Stored data:
-- -- --

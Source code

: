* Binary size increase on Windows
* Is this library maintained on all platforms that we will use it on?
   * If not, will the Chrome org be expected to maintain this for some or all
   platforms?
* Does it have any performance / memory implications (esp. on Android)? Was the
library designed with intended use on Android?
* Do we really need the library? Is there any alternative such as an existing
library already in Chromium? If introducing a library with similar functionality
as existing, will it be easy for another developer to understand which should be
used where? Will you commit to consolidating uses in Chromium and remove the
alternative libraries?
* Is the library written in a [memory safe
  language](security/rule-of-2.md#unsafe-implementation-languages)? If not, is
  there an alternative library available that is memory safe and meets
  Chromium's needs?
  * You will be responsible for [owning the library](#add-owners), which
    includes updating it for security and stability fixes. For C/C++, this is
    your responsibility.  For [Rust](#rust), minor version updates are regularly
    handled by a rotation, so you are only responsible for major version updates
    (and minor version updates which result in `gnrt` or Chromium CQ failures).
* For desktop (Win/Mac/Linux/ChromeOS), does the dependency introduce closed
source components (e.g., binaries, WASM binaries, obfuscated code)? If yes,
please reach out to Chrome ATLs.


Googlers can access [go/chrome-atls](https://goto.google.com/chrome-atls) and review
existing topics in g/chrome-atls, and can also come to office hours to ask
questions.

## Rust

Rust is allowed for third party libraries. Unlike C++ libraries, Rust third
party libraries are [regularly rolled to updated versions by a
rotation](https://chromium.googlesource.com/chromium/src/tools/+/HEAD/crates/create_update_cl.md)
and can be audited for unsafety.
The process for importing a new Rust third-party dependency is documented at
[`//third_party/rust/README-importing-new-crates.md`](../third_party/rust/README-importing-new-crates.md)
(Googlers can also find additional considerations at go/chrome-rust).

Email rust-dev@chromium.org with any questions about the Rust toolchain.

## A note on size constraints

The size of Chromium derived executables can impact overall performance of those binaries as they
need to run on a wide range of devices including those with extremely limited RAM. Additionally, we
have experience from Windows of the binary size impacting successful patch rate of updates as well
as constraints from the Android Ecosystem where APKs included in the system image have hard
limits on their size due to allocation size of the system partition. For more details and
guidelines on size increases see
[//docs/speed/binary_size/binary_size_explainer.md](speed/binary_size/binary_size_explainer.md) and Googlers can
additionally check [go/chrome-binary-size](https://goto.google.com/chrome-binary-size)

-- -- --

> _WORK TO COMPLETE_
Write out every line from the entries where "Windows" appears.

> _RESPONSE_
:* Binary size increase on Windows
have experience from Windows of the binary size impacting successful patch rate of updates as well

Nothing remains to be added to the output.